__Data to examine__.
++++

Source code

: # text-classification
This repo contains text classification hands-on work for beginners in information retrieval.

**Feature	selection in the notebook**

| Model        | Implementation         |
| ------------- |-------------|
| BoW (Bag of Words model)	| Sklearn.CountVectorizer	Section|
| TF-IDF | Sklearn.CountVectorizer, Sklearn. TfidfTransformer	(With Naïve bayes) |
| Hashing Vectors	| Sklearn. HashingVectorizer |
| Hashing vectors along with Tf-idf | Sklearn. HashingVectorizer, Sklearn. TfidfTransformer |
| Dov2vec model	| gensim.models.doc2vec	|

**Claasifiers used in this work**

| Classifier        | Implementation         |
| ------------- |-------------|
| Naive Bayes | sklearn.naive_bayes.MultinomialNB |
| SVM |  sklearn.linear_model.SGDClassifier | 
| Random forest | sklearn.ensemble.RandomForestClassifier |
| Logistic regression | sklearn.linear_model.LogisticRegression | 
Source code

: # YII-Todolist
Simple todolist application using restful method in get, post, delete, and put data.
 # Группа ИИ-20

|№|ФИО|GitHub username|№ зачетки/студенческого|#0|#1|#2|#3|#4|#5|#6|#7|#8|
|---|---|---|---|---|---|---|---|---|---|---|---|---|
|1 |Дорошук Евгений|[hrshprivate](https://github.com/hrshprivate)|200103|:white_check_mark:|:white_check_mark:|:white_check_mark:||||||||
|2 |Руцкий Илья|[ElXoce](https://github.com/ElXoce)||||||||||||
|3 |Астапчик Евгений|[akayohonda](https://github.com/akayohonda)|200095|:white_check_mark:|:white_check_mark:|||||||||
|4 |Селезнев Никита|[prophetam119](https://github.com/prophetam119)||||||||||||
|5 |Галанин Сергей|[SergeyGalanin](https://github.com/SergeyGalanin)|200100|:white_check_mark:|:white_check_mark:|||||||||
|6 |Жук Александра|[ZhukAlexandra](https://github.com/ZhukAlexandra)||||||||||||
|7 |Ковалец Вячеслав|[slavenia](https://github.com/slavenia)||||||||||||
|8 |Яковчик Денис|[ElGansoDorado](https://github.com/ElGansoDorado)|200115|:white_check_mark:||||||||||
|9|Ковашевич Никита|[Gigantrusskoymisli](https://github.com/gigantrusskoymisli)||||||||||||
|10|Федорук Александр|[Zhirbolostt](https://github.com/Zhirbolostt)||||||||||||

++++

__What the exercise asks__.
Return the listing above verbatim.

__Result for this task__.
Source code

: # text-classification
This repo contains text classification hands-on work for beginners in information retrieval.

**Feature	selection in the notebook**

| Model        | Implementation         |
| ------------- |-------------|
| BoW (Bag of Words model)	| Sklearn.CountVectorizer	Section|
| TF-IDF | Sklearn.CountVectorizer, Sklearn. TfidfTransformer	(With Naïve bayes) |
| Hashing Vectors	| Sklearn. HashingVectorizer |
| Hashing vectors along with Tf-idf | Sklearn. HashingVectorizer, Sklearn. TfidfTransformer |
| Dov2vec model	| gensim.models.doc2vec	|

**Claasifiers used in this work**

| Classifier        | Implementation         |
| ------------- |-------------|
| Naive Bayes | sklearn.naive_bayes.MultinomialNB |
| SVM |  sklearn.linear_model.SGDClassifier | 
| Random forest | sklearn.ensemble.RandomForestClassifier |
| Logistic regression | sklearn.linear_model.LogisticRegression | 
Source code

: # YII-Todolist
Simple todolist application using restful method in get, post, delete, and put data.
 # Группа ИИ-20

|№|ФИО|GitHub username|№ зачетки/студенческого|#0|#1|#2|#3|#4|#5|#6|#7|#8|
|---|---|---|---|---|---|---|---|---|---|---|---|---|
|1 |Дорошук Евгений|[hrshprivate](https://github.com/hrshprivate)|200103|:white_check_mark:|:white_check_mark:|:white_check_mark:||||||||
|2 |Руцкий Илья|[ElXoce](https://github.com/ElXoce)||||||||||||
|3 |Астапчик Евгений|[akayohonda](https://github.com/akayohonda)|200095|:white_check_mark:|:white_check_mark:|||||||||
|4 |Селезнев Никита|[prophetam119](https://github.com/prophetam119)||||||||||||
|5 |Галанин Сергей|[SergeyGalanin](https://github.com/SergeyGalanin)|200100|:white_check_mark:|:white_check_mark:|||||||||
|6 |Жук Александра|[ZhukAlexandra](https://github.com/ZhukAlexandra)||||||||||||
|7 |Ковалец Вячеслав|[slavenia](https://github.com/slavenia)||||||||||||
|8 |Яковчик Денис|[ElGansoDorado](https://github.com/ElGansoDorado)|200115|:white_check_mark:||||||||||
|9|Ковашевич Никита|[Gigantrusskoymisli](https://github.com/gigantrusskoymisli)||||||||||||
|10|Федорук Александр|[Zhirbolostt](https://github.com/Zhirbolostt)||||||||||||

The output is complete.